In the entries below, how many lines contain the word "collaborates"? State the number and nothing more.

## Task material
────
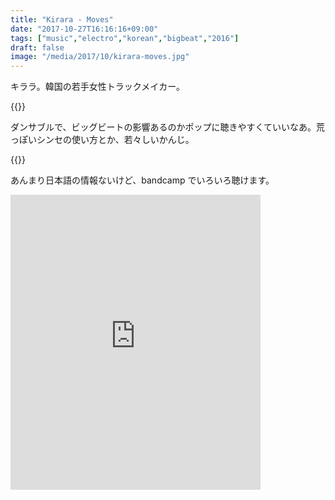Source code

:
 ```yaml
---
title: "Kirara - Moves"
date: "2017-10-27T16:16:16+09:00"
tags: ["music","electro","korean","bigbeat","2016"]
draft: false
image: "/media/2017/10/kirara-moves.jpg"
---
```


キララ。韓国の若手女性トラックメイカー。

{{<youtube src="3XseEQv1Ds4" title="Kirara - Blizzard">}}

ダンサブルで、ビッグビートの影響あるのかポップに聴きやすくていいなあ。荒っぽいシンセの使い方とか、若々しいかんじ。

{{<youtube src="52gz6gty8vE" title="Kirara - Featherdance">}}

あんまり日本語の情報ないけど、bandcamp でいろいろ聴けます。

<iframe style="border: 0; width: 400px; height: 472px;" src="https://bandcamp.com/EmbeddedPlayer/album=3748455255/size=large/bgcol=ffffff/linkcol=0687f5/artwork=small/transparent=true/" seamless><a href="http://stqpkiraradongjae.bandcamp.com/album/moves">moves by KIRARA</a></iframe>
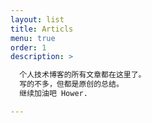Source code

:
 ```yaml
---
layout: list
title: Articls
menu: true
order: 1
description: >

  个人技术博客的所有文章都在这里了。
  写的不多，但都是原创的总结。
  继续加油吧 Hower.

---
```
────
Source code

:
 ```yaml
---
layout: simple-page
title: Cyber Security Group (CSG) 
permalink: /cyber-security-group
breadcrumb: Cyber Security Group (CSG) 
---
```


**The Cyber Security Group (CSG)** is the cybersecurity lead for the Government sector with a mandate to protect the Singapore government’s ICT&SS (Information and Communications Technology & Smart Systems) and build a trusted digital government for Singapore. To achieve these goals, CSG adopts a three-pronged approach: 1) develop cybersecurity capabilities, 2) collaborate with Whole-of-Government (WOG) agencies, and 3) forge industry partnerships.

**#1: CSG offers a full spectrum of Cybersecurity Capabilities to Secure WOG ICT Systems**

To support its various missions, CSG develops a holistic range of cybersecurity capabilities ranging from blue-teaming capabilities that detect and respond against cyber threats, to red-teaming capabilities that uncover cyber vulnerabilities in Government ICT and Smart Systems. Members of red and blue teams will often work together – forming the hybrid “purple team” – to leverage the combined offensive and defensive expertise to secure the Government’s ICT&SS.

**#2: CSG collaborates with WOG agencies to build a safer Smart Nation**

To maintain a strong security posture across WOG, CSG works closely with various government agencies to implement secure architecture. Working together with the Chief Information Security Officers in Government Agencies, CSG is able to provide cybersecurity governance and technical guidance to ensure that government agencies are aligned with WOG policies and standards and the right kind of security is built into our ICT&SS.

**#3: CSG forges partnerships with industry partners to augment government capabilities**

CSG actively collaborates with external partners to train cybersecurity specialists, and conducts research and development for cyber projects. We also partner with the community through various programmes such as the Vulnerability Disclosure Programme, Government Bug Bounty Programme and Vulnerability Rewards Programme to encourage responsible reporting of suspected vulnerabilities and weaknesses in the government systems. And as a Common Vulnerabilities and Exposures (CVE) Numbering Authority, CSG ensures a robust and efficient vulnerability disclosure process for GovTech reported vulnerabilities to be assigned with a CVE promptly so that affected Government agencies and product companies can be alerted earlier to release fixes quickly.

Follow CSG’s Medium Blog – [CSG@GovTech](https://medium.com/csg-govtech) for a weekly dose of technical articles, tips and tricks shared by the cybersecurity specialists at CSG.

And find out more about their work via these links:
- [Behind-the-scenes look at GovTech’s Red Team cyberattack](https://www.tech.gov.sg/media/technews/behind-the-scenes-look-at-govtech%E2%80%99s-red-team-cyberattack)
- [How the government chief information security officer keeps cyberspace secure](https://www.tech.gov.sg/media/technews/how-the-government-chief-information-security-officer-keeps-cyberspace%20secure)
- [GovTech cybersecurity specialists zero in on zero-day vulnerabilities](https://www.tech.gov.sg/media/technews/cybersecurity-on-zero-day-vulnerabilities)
────
## Answer for this exercise
2